Schlimmer noch sind die Positionen der Gruppen aus der morenistischen Tradition in Lateinamerika. Die „Internationale ArbeiterInnenvereinigung“ (UIT), die argentinische Sektion Teil der FIT (Front der Linken und ArbeiterInnen), unterstützt die rechte Opposition und spielt deren Unterstützung seitens des Imperialismus herunter. Andere Gruppen aus derselben Tradition wie die „Internationale ArbeiterInnenliga“ (LIT) und die Fracción Trotskista Cuarta Internacional (FT) gehen nicht ganz so weit, machen jedoch prinzipienlose Zugeständnisse gegenüber den Rechten. Die FT bezeichnet den rechten Flügel und die Chávistas als „gleichermaßen reaktionär“. Das ist nicht „Unabhängigkeit der ArbeiterInnenklasse“, wie sie einfordern, sondern eine sektiererischer Weigerung, die ArbeiterInnenklasse angesichts der Offensive der Rechten zu verteidigen. Solche offene Unterstützung für konterrevolutionäre Kräfte (UIT) oder passiver Abstentionismus (LIT, FT) müssen scharf zurückgewiesen werden.

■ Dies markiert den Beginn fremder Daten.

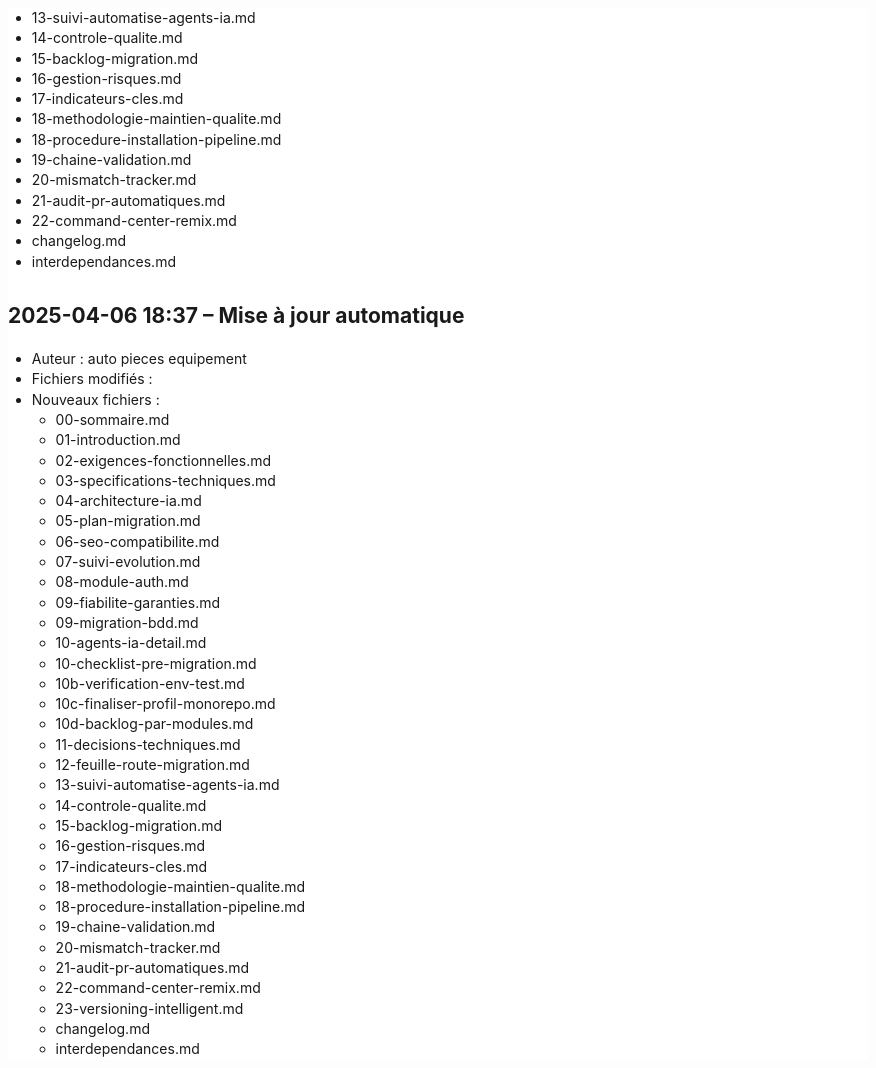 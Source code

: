   - 13-suivi-automatise-agents-ia.md
  - 14-controle-qualite.md
  - 15-backlog-migration.md
  - 16-gestion-risques.md
  - 17-indicateurs-cles.md
  - 18-methodologie-maintien-qualite.md
  - 18-procedure-installation-pipeline.md
  - 19-chaine-validation.md
  - 20-mismatch-tracker.md
  - 21-audit-pr-automatiques.md
  - 22-command-center-remix.md
  - changelog.md
  - interdependances.md

## 2025-04-06 18:37 – Mise à jour automatique
- Auteur : auto pieces equipement
- Fichiers modifiés :
- Nouveaux fichiers :
  - 00-sommaire.md
  - 01-introduction.md
  - 02-exigences-fonctionnelles.md
  - 03-specifications-techniques.md
  - 04-architecture-ia.md
  - 05-plan-migration.md
  - 06-seo-compatibilite.md
  - 07-suivi-evolution.md
  - 08-module-auth.md
  - 09-fiabilite-garanties.md
  - 09-migration-bdd.md
  - 10-agents-ia-detail.md
  - 10-checklist-pre-migration.md
  - 10b-verification-env-test.md
  - 10c-finaliser-profil-monorepo.md
  - 10d-backlog-par-modules.md
  - 11-decisions-techniques.md
  - 12-feuille-route-migration.md
  - 13-suivi-automatise-agents-ia.md
  - 14-controle-qualite.md
  - 15-backlog-migration.md
  - 16-gestion-risques.md
  - 17-indicateurs-cles.md
  - 18-methodologie-maintien-qualite.md
  - 18-procedure-installation-pipeline.md
  - 19-chaine-validation.md
  - 20-mismatch-tracker.md
  - 21-audit-pr-automatiques.md
  - 22-command-center-remix.md
  - 23-versioning-intelligent.md
  - changelog.md
  - interdependances.md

Ein Sturz des Regimes durch die Rechten wäre nicht nur eine Niederlage für Maduro und seinen Führungskreis, sondern v. a. für die venezolanischen Massen. Deshalb müssen RevolutionärInnen ihre klare Kritik und ihr Programm für die Eroberung der Macht durch die ArbeiterInnenklasse und mit der Bereitschaft zu einem Zusammenschluss mit den Kräften gegen die Konterrevolution verbinden. Sie müssen die Bewaffnung der ArbeiterInnenklasse , der Bauernschaft und der städtischen Armut, die militärische Ausbildung unter Gewerkschaftskontrolle, die Enteignung der Kapitalistenklasse, eine Säuberung der Armee, Polizei und des Staatsapparats von konterrevolutionären Elementen fordern. Dies darf aber nicht durch die Stärkung der Machtbefugnisse des bürgerlichen Apparats, sondern muss durch den Aufbau von ArbeiterInnen- und Bevölkerungsräten geschehen. RevolutionärInnen müssen volle Freiheit für alle Strömungen fordern, die die Errungenschaften der Massen verteidigen wollen. Das Allerwichtigste aber muss der Aufbau einer eigenen politischen Partei sein, die sich auf das Programm der permanenten Revolution gründet.